**PROBLEM STATEMENT**
Scan the entries below. Return every line that includes "showFooter".

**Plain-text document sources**
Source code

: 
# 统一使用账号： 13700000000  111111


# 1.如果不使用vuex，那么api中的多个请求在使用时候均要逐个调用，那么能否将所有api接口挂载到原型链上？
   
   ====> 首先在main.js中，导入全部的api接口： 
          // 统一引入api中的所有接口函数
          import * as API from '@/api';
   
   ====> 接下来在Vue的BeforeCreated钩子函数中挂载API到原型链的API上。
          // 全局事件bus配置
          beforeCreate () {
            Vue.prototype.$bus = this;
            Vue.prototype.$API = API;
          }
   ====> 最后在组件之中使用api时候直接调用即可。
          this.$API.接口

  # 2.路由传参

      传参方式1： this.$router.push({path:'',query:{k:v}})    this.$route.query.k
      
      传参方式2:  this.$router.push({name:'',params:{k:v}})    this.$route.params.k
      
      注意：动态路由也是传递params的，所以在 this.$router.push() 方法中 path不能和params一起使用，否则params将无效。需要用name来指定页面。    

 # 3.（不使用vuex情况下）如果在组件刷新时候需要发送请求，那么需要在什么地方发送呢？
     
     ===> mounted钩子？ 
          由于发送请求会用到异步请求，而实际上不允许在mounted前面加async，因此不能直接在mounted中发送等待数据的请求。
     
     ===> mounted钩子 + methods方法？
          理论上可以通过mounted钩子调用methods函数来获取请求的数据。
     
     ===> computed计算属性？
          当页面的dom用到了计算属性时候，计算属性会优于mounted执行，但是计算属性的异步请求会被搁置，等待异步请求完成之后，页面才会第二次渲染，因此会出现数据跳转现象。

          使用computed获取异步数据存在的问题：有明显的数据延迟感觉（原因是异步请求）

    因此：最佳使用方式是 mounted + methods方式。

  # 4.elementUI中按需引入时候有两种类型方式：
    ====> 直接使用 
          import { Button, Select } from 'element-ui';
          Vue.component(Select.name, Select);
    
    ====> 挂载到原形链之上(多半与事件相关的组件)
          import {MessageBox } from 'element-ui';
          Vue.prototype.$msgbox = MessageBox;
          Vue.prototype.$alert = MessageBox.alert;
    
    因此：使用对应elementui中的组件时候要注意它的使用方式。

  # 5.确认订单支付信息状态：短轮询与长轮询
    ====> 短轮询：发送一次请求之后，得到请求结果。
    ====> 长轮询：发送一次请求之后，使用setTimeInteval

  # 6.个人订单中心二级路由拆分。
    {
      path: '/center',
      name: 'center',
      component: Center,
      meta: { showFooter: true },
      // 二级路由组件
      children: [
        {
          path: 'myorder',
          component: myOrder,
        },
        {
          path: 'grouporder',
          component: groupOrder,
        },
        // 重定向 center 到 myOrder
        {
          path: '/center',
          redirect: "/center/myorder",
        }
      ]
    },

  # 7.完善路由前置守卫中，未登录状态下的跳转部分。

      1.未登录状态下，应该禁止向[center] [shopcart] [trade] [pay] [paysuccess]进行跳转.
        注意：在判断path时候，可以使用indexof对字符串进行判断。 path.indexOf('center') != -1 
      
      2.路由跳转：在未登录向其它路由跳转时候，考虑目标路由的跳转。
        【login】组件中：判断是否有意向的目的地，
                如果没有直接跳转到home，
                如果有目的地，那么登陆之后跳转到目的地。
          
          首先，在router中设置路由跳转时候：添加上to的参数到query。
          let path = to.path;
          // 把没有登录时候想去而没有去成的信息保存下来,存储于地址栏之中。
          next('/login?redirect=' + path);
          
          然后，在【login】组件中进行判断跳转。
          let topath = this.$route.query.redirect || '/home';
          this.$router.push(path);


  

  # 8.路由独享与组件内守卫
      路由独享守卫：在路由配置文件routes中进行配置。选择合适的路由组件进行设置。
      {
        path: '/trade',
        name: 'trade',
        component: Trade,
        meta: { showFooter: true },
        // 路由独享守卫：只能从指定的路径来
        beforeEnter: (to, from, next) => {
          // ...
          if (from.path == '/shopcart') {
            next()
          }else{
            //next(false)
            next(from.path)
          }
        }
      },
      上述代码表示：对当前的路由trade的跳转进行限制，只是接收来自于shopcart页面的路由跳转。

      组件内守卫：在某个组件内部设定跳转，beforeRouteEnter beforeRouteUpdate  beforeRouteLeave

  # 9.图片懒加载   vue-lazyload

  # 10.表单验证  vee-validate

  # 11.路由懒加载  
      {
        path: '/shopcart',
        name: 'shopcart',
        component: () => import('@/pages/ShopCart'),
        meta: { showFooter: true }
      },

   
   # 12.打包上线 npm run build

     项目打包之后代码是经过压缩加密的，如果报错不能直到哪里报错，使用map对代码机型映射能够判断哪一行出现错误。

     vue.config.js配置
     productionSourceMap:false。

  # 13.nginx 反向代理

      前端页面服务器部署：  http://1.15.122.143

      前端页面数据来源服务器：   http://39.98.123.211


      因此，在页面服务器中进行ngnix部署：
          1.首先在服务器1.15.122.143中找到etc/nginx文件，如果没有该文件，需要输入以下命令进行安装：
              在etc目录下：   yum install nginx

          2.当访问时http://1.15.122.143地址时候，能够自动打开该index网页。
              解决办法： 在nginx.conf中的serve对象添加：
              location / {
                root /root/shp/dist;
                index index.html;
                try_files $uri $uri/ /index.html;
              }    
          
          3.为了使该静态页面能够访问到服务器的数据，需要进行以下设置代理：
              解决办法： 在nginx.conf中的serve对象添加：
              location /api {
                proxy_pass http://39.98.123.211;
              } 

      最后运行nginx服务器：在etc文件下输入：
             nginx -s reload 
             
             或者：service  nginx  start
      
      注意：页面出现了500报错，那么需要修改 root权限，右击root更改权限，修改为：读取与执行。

**ANSWER TO THE EXERCISE**
      meta: { showFooter: true },
        meta: { showFooter: true },
        meta: { showFooter: true }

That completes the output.